Na sua opinião, as pessoas acreditam que um traficante de maconha ou cocaína saberia onde encontrar heroína, o que "não é verdade". "O uso vem crescendo, mas ainda é muito pequeno."
Dartiu Xavier da Silveira, diretor do Proad, programa de prevenção e tratamento da Unifesp, diz que a pesquisa reflete "um conceito errôneo". "As pessoas vêem uma notícia sobre heroína na mídia e imaginam que saberiam onde achá-la."
Adriano seguiu a trajetória comum a muitos dependentes. "Sem pai, nem mãe", aos 12 anos já fumava maconha e antes dos 18 já tinha que vender papelotes de cocaína para ter a sua parte.
Bebia, fumava maconha, cheirava cocaína e às vezes usava heroína -"cheirada, bebida ou fumada". Ficou preso por "três anos e 57 dias". Quando voltou para a rua, voltou para a dependência.
"Até que não aguentei mais. Aparecia um problema, eu ia da bebida para a droga, gastava tudo. No dia seguinte, não me lembrava como tinha voltado para casa."
Há sete meses Adriano frequenta o Proad e é acompanhado por um terapeuta e a cada 15 dias por um psiquiatra, que o medica. Ontem, comemorava oito dias sem usar álcool nem droga. "Não sei quanto tempo vou ficar assim, mas é uma vitória."
"O programa do Proad contempla sucessos parciais e não tem a abstinência como um pressuposto", diz Xavier da Silveira.

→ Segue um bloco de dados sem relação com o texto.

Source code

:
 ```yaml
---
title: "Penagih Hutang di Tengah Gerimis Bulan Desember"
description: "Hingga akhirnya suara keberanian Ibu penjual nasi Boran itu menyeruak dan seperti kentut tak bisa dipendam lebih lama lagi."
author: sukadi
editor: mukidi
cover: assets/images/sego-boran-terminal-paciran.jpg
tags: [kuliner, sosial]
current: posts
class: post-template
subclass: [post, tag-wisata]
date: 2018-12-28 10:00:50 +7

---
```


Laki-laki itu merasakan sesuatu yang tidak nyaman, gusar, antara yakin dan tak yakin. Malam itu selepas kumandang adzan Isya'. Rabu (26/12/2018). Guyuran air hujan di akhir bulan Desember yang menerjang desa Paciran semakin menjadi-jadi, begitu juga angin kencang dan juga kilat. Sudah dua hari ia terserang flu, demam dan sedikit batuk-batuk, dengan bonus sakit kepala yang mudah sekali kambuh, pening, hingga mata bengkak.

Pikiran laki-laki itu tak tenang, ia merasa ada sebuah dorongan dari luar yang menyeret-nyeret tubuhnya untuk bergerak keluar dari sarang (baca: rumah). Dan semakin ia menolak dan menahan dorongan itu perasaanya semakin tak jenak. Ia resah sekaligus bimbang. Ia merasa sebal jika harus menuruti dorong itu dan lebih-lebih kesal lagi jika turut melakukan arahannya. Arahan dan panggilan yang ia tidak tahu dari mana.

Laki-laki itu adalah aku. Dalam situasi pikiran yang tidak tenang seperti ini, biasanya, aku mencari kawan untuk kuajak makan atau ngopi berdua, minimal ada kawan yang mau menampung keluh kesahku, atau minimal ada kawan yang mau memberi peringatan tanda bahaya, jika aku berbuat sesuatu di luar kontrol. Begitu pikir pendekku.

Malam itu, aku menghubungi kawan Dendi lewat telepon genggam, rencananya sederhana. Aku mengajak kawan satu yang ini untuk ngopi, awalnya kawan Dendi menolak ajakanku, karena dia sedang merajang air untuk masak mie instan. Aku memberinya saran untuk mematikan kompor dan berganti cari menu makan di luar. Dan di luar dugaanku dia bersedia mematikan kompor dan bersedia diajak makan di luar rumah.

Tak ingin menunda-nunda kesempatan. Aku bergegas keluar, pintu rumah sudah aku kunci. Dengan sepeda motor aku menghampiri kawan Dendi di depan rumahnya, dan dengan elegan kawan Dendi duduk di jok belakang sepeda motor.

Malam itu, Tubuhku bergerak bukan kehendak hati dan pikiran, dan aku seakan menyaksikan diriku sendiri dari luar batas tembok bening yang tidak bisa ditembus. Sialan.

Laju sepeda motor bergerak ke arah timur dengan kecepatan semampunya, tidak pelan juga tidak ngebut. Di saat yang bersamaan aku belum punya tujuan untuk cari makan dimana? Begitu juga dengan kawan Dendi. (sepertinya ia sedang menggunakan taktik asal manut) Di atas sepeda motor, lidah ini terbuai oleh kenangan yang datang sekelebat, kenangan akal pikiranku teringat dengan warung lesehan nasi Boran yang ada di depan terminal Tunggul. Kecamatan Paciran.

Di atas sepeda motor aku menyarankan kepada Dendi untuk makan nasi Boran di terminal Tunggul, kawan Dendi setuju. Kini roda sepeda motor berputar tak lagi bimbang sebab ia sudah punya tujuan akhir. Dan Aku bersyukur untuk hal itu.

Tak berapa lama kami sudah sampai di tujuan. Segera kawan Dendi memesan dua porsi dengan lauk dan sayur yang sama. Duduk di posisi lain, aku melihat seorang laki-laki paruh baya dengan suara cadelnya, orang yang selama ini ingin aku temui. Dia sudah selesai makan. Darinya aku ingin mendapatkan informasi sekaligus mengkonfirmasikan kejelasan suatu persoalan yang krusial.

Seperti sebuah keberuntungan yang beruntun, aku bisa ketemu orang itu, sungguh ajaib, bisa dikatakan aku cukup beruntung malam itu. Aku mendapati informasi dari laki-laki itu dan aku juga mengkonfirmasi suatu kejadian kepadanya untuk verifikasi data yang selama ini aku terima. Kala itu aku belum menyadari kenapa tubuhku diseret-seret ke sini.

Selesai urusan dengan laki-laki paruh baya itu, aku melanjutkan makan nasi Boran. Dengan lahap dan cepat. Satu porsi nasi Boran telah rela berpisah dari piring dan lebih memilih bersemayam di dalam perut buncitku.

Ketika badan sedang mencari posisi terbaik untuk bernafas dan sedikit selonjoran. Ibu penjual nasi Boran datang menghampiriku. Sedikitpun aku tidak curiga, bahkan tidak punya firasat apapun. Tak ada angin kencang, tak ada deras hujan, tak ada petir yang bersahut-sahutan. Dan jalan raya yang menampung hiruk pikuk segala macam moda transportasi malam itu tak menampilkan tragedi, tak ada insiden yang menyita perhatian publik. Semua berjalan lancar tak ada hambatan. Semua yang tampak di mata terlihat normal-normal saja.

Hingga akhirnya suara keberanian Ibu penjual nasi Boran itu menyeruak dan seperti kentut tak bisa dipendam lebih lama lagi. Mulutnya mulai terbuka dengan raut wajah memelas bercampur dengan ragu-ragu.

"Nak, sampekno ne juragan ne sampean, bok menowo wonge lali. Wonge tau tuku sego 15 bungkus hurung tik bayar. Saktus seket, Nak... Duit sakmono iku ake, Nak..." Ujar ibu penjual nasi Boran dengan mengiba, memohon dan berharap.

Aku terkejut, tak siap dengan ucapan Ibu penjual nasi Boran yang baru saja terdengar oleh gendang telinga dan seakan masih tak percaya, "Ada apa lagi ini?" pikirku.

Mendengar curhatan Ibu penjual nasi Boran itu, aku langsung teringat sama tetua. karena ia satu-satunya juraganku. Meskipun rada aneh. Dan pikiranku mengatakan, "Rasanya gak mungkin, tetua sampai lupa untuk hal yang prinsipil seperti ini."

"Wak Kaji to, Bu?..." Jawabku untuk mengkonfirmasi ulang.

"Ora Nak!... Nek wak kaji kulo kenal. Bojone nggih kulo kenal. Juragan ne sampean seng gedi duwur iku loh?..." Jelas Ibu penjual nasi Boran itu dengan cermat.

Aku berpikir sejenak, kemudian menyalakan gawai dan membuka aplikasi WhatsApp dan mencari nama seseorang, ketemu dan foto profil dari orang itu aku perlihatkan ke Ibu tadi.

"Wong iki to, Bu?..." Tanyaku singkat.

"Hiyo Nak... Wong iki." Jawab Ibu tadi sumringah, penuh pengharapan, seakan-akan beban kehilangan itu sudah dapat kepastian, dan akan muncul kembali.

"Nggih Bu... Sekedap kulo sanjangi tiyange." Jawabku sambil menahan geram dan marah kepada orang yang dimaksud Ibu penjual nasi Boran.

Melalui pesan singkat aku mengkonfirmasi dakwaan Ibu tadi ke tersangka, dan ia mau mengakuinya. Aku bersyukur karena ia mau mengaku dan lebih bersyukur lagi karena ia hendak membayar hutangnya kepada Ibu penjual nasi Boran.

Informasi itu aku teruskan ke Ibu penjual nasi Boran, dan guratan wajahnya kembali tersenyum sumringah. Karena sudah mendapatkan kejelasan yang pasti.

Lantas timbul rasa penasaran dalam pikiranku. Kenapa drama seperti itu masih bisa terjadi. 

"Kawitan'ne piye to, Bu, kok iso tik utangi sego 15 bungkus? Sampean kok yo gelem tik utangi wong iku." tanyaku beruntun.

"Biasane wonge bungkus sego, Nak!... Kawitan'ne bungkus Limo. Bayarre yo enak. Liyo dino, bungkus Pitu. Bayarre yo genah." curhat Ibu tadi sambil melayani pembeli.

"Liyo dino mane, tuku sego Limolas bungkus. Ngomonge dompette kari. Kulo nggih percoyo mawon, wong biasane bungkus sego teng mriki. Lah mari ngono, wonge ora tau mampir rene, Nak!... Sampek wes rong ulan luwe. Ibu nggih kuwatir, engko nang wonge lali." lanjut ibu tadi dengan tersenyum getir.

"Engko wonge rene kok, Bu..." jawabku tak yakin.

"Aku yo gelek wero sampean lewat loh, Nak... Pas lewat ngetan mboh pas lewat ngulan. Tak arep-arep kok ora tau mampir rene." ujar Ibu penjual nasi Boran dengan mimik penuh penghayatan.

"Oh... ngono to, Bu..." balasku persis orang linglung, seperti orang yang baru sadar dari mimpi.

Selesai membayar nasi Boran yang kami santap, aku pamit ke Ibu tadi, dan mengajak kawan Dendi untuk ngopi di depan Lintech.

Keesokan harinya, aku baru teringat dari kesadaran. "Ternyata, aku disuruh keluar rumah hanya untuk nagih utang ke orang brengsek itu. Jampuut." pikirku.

Os modelos de tratamento dividem os profissionais da saúde. Na semana passada, uma conferência internacional no Recife defendeu a idéia de que é mais positivo e realista reduzir os riscos das drogas e do álcool do que pretender acabar com seu uso.
Numa linha mais norte-americana -mais pela abstinência do que pela redução de danos-, começa amanhã em São Paulo o 1º Congresso Internacional de Prevenção e Políticas Públicas em Álcool e Drogas. O encontro é promovido pela Abead-Uniad e tem o apoio da Secretaria Nacional Antidrogas e do Consulado dos EUA em São Paulo.